“But the tuna companies are taking a stand on principle.”
The National Fisheries Institute’s Gavin Gibbons writes at the Daily Caller:
On the surface it is easy to regard campaigns by the global environmental activist group Greenpeace as amusingly irreverent or, as PR Week, the trade magazine for public relations professionals, described one such recent attack against the toymaker Mattel, “compelling.” But if any news outlets would ever take a hard, scrutinizing look inside Greenpeace’s media relations tactics, they’d find a method rife with irresponsible harassment, inaccurate claims, and wildly unrealistic demands.
It turns out, for instance, that the broadside against Mattel was based entirely on Greenpeace’s misrepresentation of lab results that the activists claimed “show that packaging used by leading toy brands regularly contains Indonesian rainforest fibre.” But following that Greenpeace declaration and the fawning media coverage that resulted, the very lab that Greenpeace had enlisted denounced them as frauds. “We have not and are unable to identify country of origin of the samples,” the CEO of Integrated Paper Services, Bruce R. Shafer, said publicly. “We are unable to comment on the credibility of the statements Greenpeace has made regarding country of origin”…

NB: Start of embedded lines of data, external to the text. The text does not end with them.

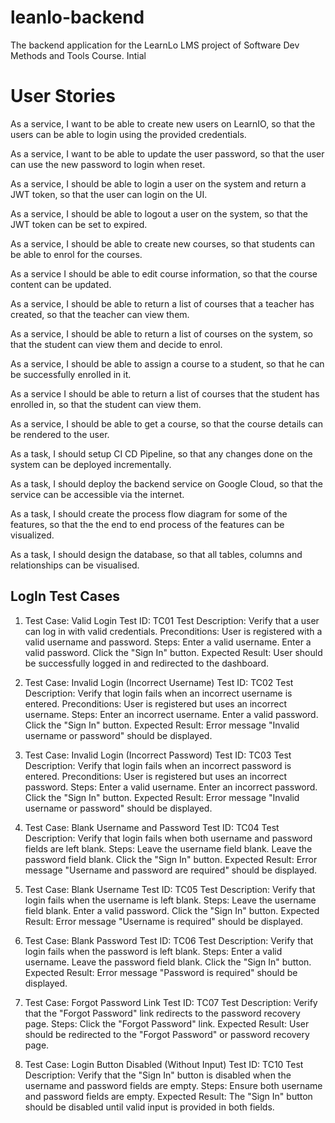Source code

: # leanlo-backend
The backend application for the LearnLo LMS project of Software Dev Methods and Tools Course. Intial

# User Stories

As a service, I want to be able to create new users on LearnIO, so that the users can be able to login using the provided credentials.

As a service, I want to be able to update the user password, so that the user can use the new password to login when reset.

As a service, I should be able to login a user on the system and return a JWT token, so that the user can login on the UI.

As a service, I should be able to logout a user on the system, so that the JWT token can be set to expired.

As a service, I should be able to create new courses, so that students can be able to enrol for the courses.

As a service I should be able to edit course information, so that the course content can be updated.

As a service, I should be able to return a list of courses that a teacher has created, so that the teacher can view them.

As a service, I should be able to return a list of courses on the system, so that the student can view them and decide to enrol.

As a service, I should be able to assign a course to a student, so that he can be successfully enrolled in it.

As a service I should be able to return a list of courses that the student has enrolled in, so that the student can view them.

As a service, I should be able to get a course, so that the course details can be rendered to the user.

As a task, I should setup CI CD Pipeline, so that any changes done on the system can be deployed incrementally.

As a task, I should deploy the backend service on Google Cloud, so that the service can be accessible via the internet.

As a task, I should create the process flow diagram for some of the features, so that the the end to end process of the features can be visualized.

As a task, I should design the database, so that all tables, columns and relationships can be visualised.





## **LogIn Test Cases**

1. Test Case: Valid Login
   Test ID: TC01
   Test Description: Verify that a user can log in with valid credentials.
   Preconditions: User is registered with a valid username and password.
   Steps:
   Enter a valid username.
   Enter a valid password.
   Click the "Sign In" button.
   Expected Result: User should be successfully logged in and redirected to the dashboard.

2. Test Case: Invalid Login (Incorrect Username)
   Test ID: TC02
   Test Description: Verify that login fails when an incorrect username is entered.
   Preconditions: User is registered but uses an incorrect username.
   Steps:
   Enter an incorrect username.
   Enter a valid password.
   Click the "Sign In" button.
   Expected Result: Error message "Invalid username or password" should be displayed.

3. Test Case: Invalid Login (Incorrect Password)
   Test ID: TC03
   Test Description: Verify that login fails when an incorrect password is entered.
   Preconditions: User is registered but uses an incorrect password.
   Steps:
   Enter a valid username.
   Enter an incorrect password.
   Click the "Sign In" button.
   Expected Result: Error message "Invalid username or password" should be displayed.

4. Test Case: Blank Username and Password
   Test ID: TC04
   Test Description: Verify that login fails when both username and password fields are left blank.
   Steps:
   Leave the username field blank.
   Leave the password field blank.
   Click the "Sign In" button.
   Expected Result: Error message "Username and password are required" should be displayed.

5. Test Case: Blank Username
   Test ID: TC05
   Test Description: Verify that login fails when the username is left blank.
   Steps:
   Leave the username field blank.
   Enter a valid password.
   Click the "Sign In" button.
   Expected Result: Error message "Username is required" should be displayed.

6. Test Case: Blank Password
   Test ID: TC06
   Test Description: Verify that login fails when the password is left blank.
   Steps:
   Enter a valid username.
   Leave the password field blank.
   Click the "Sign In" button.
   Expected Result: Error message "Password is required" should be displayed.

7. Test Case: Forgot Password Link
   Test ID: TC07
   Test Description: Verify that the "Forgot Password" link redirects to the password recovery page.
   Steps:
   Click the "Forgot Password" link.
   Expected Result: User should be redirected to the "Forgot Password" or password recovery page.


10. Test Case: Login Button Disabled (Without Input)
    Test ID: TC10
    Test Description: Verify that the "Sign In" button is disabled when the username and password fields are empty.
    Steps:
    Ensure both username and password fields are empty.
    Expected Result: The "Sign In" button should be disabled until valid input is provided in both fields.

Many moons ago, when I worked for an industry that was one of Greenpea¢e’s favorite punching bags, the industry’s reluctance to sue Greenpea¢e was mostly due to concerns about what might come out in discovery. This, despite the righteousness of the industry’s cause. Too few corporate execs and/or their communications counselors are willing to “put up their dukes” when it comes to defending their products, policies or processes. Instead, most of them subscribe to the Rodney King method.

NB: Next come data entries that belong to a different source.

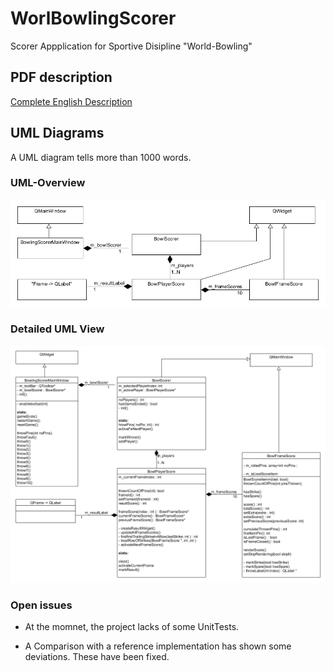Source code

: # WorlBowlingScorer
Scorer Appplication for Sportive Disipline "World-Bowling"
 
## PDF description ##
 [Complete English Description](./WorldBowlingScore-2020-10-08.pdf)

## UML Diagrams ##
  A UML diagram tells more than 1000 words.
 
### UML-Overview ###
 ![Image  diagram](./WorldBowlingScore-UML-classView.png)
 
### Detailed UML View ###
 
![Image  diagram](./UML/WorldBowlingScore-UML-details.png)
   
### Open issues ###

- At the momnet, the project lacks of some UnitTests.

- A Comparison with a reference implementation has shown some deviations. These have been fixed.
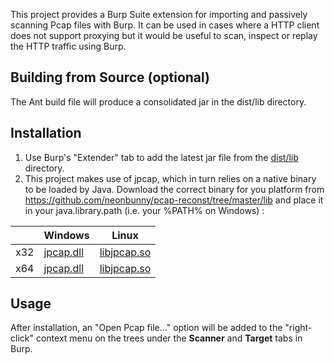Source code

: This project provides a Burp Suite extension for importing and passively scanning Pcap files with Burp. It can be used in cases 
where a HTTP client does not support proxying but it would be useful to scan, inspect or replay the HTTP traffic using Burp. 

Building from Source (optional)
-------------------------------
The Ant build file will produce a consolidated jar in the dist/lib directory.

Installation
------------
1. Use Burp's "Extender" tab to add the latest jar file from the [dist/lib](https://github.com/nccgroup/pcap-burp/tree/master/dist/lib) directory.
2. This project makes use of jpcap, which in turn relies on a native binary to be loaded by Java. 
Download the correct binary for you platform from https://github.com/neonbunny/pcap-reconst/tree/master/lib 
and place it in your java.library.path (i.e. your %PATH% on Windows) :

|     | Windows | Linux |
|-----|---------|-------|
| x32 | [jpcap.dll](https://github.com/neonbunny/pcap-reconst/raw/master/lib/x32/jpcap.dll) | [libjpcap.so](https://github.com/neonbunny/pcap-reconst/raw/master/lib/x32/libjpcap.so) |
| x64 | [jpcap.dll](https://github.com/neonbunny/pcap-reconst/raw/master/lib/x64/jpcap.dll) | [libjpcap.so](https://github.com/neonbunny/pcap-reconst/raw/master/lib/x64/libjpcap.so) |

Usage
-----
After installation, an "Open Pcap file..." option will be added to the "right-click" 
context menu on the trees under the **Scanner** and **Target** tabs in Burp.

The primary item is libel/slander. This is VERY difficult to prove. You have to prove that they knew it was a pack of lies and willfully ignored that out of a desire to harm. As for the rest, the actual harassers aren’t employees of greenpeace
I wish more people would follow the Heartland Institute’s lead and take legal action against these people. I find it hard to believe that they aren’t breaking some law, either civil or criminal….or both. Which brings me to another issue? Why aren’t Greenpeace’s ships treated as pirates? They lost their Canadian registration and fly the flag of indian ‘nations’, which as far as I can tell have no standing internationally. I have been under the impression that this is the rule under international maritime law. Perhaps someone would comment?